What Buyers Should Ask the Seller About Their 401(k) Plan
A practical M&A checklist for uncovering compliance risk, hidden liabilities, and post-close integration requirements
Why the 401(k) Plan Deserves Close Scrutiny
A 401(k) plan is one of the most regulated components of an employer’s financial infrastructure—and one of the easiest places for risk to hide.
Unlike many operational issues, retirement plan failures do not disappear after closing. Compliance gaps, fiduciary missteps, and funding errors often become the buyer’s responsibility on Day One.
That is why ACS Advisory treats retirement plans as a standalone diligence process, not a footnote to HR review.
Below are the critical questions every buyer should ask—and what the answers actually mean.
1. Has the Plan Ever Failed Discrimination Testing?
If the answer is yes, buyers must dig deeper.
Follow-up questions include:
- Which tests failed (ADP, ACP, top-heavy, coverage)?
- How frequently have failures occurred?
- What corrective actions were taken?
- Were corrections completed timely and documented?
Repeated failures may indicate:
- Poor plan design
- Weak participation among non-highly compensated employees
- Inadequate governance
- Ongoing employer contribution obligations
Testing failures often require corrective contributions that may not be fully accrued on the seller’s books.
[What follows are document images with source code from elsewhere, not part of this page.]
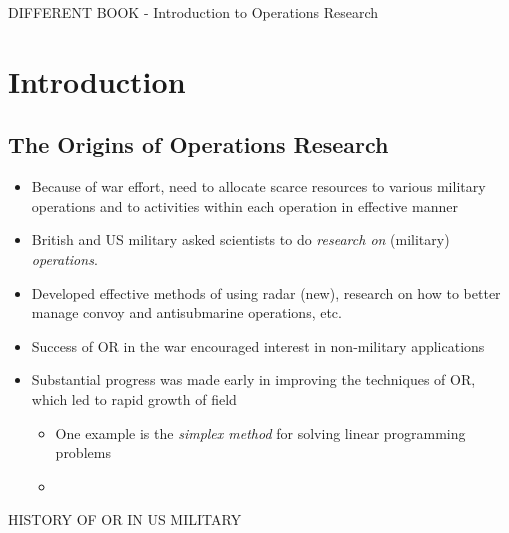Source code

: \documentclass{article}
\begin{document}
%
%
%
%
%
%
\newpage
{\LARGE DIFFERENT BOOK - Introduction to Operations Research}
\setcounter{section}{0}
\section{Introduction}
\subsection{The Origins of Operations Research}
\begin{itemize}
\item Because of war effort, need to allocate scarce resources to various military operations and to activities within each operation in effective manner
\item British and US military asked scientists to do \textit{ research on } (military) \textit{ operations}.
\item Developed effective methods of using radar (new), research on how to better manage convoy and antisubmarine operations, etc.
\item Success of OR in the war encouraged interest in non-military applications
\item Substantial progress was made early in improving the techniques of OR, which led to rapid growth of field
	\begin{itemize}
	\item One example is the \textit{simplex method} for solving linear programming problems
    \item 
	\end{itemize}
\end{itemize}


%
%
%
%
%
%
%
\newpage
{\LARGE HISTORY OF OR IN US MILITARY}
\setcounter{section}{-1}
\end{document}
2. Who Serves as the Plan Fiduciary?
Buyers must understand who is responsible for the plan—and how seriously that responsibility is managed.
Key questions include:
- Is there a named plan fiduciary or committee?
- Are fiduciary roles documented?
- Are decisions formally recorded?
- Is there an investment policy statement (IPS)?
- Are investments reviewed on a regular schedule?
- Lack of clear fiduciary oversight increases exposure to:
- DOL scrutiny
- Participant claims
- Excessive fee litigation
Poor governance often correlates with higher fees, weaker investment lineups, and operational errors.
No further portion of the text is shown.